■ **WORK ITEM**:
Could you filter the records below and return each line that holds "bmatrix"?

■ **MATERIAL SUPPLIED**:
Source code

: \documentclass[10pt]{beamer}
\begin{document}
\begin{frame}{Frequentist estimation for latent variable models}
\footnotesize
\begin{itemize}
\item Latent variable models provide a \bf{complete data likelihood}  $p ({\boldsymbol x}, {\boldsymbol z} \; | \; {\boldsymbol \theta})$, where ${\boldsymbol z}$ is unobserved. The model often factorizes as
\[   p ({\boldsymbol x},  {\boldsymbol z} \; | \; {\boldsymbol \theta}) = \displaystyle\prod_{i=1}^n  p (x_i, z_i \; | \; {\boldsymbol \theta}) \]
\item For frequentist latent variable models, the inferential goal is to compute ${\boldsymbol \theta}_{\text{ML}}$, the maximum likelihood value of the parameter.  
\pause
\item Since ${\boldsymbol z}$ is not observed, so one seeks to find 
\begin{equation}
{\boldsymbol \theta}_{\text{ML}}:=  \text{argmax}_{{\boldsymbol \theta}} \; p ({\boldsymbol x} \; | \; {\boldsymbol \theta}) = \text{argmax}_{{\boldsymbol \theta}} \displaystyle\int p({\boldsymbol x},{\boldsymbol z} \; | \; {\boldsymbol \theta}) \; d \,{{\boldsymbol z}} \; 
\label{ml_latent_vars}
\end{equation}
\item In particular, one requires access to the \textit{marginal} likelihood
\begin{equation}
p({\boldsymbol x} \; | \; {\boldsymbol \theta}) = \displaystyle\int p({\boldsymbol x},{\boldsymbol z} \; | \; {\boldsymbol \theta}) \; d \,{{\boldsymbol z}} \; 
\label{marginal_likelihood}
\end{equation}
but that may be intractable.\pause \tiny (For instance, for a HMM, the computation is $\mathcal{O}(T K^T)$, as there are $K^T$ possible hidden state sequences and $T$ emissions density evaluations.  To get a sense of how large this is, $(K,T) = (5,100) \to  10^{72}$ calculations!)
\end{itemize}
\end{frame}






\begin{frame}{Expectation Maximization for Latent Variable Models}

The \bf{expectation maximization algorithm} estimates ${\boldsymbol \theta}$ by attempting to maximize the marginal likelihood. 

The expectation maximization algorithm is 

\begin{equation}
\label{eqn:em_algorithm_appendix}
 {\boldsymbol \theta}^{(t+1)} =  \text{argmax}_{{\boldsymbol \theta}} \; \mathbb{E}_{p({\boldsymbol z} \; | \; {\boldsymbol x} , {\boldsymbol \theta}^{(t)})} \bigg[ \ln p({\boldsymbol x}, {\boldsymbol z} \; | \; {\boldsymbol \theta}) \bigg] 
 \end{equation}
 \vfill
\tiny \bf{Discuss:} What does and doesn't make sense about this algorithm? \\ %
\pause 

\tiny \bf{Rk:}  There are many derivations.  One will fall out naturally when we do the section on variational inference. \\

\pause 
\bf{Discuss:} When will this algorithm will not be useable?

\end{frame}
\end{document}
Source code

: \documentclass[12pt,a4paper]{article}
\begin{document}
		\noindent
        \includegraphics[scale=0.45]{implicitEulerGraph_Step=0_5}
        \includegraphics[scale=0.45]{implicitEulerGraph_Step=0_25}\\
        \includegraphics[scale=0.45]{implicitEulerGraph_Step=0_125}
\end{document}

==

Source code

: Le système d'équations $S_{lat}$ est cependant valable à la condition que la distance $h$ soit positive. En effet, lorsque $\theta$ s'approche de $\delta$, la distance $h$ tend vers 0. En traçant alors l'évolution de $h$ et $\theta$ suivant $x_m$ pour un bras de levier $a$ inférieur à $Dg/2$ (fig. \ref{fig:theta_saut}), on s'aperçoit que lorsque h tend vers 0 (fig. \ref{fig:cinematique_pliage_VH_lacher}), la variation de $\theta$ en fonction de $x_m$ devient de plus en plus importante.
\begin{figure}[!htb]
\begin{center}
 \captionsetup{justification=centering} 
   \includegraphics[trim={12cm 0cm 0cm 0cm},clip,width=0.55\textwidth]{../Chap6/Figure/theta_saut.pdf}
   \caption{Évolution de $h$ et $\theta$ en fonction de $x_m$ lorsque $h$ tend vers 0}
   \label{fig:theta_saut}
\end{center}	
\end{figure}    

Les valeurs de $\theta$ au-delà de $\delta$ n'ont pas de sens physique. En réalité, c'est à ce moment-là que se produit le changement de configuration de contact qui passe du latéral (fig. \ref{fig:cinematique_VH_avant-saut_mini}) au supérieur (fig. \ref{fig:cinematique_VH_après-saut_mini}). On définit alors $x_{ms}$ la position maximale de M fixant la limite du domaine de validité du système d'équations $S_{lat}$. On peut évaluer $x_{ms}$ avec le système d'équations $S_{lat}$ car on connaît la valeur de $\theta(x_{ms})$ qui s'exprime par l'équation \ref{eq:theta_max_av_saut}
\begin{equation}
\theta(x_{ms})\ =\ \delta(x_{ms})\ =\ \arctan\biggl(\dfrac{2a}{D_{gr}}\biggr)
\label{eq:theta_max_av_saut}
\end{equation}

* * *

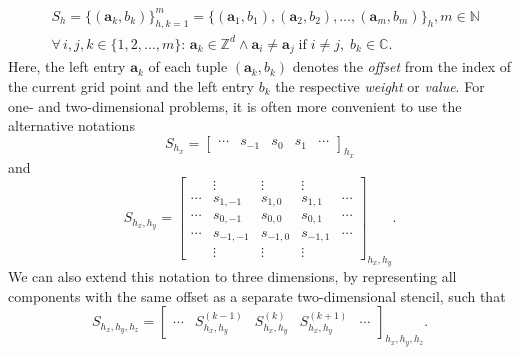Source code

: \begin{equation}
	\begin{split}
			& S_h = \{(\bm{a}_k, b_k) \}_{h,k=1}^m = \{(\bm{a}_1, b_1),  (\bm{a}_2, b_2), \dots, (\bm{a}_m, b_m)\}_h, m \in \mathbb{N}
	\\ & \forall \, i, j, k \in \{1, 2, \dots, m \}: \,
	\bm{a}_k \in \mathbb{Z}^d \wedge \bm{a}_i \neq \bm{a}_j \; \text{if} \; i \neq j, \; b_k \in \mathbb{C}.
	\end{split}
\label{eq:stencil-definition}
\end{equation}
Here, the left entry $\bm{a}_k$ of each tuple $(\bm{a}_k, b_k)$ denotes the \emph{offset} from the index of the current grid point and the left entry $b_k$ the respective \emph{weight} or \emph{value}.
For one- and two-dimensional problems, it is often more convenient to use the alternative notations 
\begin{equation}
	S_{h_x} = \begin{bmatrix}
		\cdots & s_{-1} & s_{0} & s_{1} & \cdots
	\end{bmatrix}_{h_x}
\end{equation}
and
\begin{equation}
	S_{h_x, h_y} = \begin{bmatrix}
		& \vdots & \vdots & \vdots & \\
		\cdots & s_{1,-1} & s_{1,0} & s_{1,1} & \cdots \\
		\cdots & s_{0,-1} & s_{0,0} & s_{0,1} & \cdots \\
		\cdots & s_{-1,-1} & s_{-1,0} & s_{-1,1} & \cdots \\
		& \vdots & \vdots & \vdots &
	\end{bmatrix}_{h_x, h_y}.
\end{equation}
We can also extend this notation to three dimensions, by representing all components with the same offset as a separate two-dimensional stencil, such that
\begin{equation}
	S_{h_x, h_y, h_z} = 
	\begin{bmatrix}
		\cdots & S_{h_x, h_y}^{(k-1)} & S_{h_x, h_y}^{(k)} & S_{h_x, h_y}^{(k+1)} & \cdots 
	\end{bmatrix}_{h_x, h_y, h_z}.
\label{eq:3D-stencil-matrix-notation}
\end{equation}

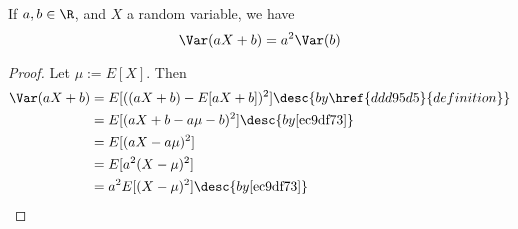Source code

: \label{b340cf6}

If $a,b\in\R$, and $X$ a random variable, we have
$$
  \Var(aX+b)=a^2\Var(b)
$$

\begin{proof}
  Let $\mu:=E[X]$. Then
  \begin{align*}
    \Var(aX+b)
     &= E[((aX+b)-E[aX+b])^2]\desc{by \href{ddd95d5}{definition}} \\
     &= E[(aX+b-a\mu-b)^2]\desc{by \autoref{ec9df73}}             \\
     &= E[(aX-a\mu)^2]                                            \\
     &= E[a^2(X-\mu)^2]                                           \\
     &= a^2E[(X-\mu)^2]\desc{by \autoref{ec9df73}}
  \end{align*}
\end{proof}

■ **REPLY**:
	S_{h_x} = \begin{bmatrix}
	\end{bmatrix}_{h_x}
	S_{h_x, h_y} = \begin{bmatrix}
	\end{bmatrix}_{h_x, h_y}.
	\begin{bmatrix}
	\end{bmatrix}_{h_x, h_y, h_z}.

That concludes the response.